Pour qu’une possible guerre civile au Liban prenne forme, nous pouvons par conséquent dire que les parties doivent défendre un objectif clair, disposer d’un soutien financier et pouvoir compter sur des éléments locaux prêts à prendre les armes.

L’objectif

L’objectif d’une guerre civile au Liban est on ne peut plus clair. Depuis l’arrivée de Trump au pouvoir, son but principal consiste à trouver des moyens de nuire à l’Iran et au Hezbollah, son partenaire et allié le plus proche. Le président des USA a fait beaucoup d’efforts pour révoquer l’accord sur le nucléaire iranien, ce qui a suscité un malaise et la réprobation parmi ses partenaires européens, mais il n’a réussi (jusqu’ici) qu’à créer une tourmente localisée. L’administration américaine impose en même temps des sanctions contre le Hezbollah libanais, en l’accusant de s’adonner au trafic de stupéfiants, de planifier des attaques outremer, d’être plus dangereux qu’al-Qaeda et bien plus encore. Toutes ces accusations visent à entacher la réputation du Hezbollah, mais avec peu de succès jusqu’à maintenant, car l’organisation n’est pas une entreprise ayant des comptes à l’étranger ou des chefs militaires renommés qui se promènent partout dans le monde. La campagne américaine va même encore plus loin, en s’en prenant aux chiites aisés qui sympathisent avec le Hezbollah ou qui lui versent une contribution à même leurs excédents financiers (Khoms).

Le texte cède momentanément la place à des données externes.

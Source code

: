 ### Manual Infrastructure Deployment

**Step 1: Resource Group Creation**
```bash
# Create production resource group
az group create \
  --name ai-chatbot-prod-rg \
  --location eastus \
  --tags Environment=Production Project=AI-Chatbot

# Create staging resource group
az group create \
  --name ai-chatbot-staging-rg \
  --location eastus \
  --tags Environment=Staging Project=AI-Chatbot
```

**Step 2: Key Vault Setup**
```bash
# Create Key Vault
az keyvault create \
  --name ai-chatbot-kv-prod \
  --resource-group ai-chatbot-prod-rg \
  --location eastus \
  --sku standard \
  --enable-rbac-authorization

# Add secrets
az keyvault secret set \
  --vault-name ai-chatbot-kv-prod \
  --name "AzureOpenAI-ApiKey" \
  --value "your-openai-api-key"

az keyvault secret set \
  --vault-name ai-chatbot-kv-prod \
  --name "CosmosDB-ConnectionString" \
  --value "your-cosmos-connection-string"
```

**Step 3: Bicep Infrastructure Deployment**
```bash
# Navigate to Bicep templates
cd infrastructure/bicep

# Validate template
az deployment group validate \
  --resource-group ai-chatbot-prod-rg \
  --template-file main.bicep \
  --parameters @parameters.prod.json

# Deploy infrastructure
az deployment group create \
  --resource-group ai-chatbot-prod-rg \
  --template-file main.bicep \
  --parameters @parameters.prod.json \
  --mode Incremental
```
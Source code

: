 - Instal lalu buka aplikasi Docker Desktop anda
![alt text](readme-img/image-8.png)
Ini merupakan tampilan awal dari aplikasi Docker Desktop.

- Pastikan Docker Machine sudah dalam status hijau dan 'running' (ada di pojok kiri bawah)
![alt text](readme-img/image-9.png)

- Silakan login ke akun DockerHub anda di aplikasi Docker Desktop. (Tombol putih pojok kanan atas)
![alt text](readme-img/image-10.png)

Israël serait ravi de voir le Hezbollah entraîné dans un conflit interne et perdre ses appuis locaux parmi les chrétiens. Le Hezbollah demeure aujourd’hui la principale menace pour Israël en cas de guerre, bien plus réelle que toute menace possible soulevée par al-Qaeda et le groupe armé « État islamique » (Daech). Le Hezbollah constitue une armée « organisée de façon irrégulière » dont l’arsenal est capable d’infliger des dommages sérieux à l’infrastructure et à la population israéliennes. De plus, la participation du Hezbollah à la guerre en Syrie est loin de l’avoir affaibli, comme le souhaitaient bien des pays voisins du Liban. Bien au contraire, la guerre a permis au Hezbollah d’acquérir une expérience unique dans toutes les tactiques militaires, et d’augmenter le nombre et la capacité de ses forces spéciales bien entraînées et expérimentées, qui peuvent dorénavant passer à l’attaque au lieu de se défendre en cas de nouvelle guerre contre Israël. Israël serait certainement prêt à offrir un soutien militaire sous toutes ses formes à tout groupe prêt à combattre le Hezbollah au Liban, ce qui déclencherait une guerre civile.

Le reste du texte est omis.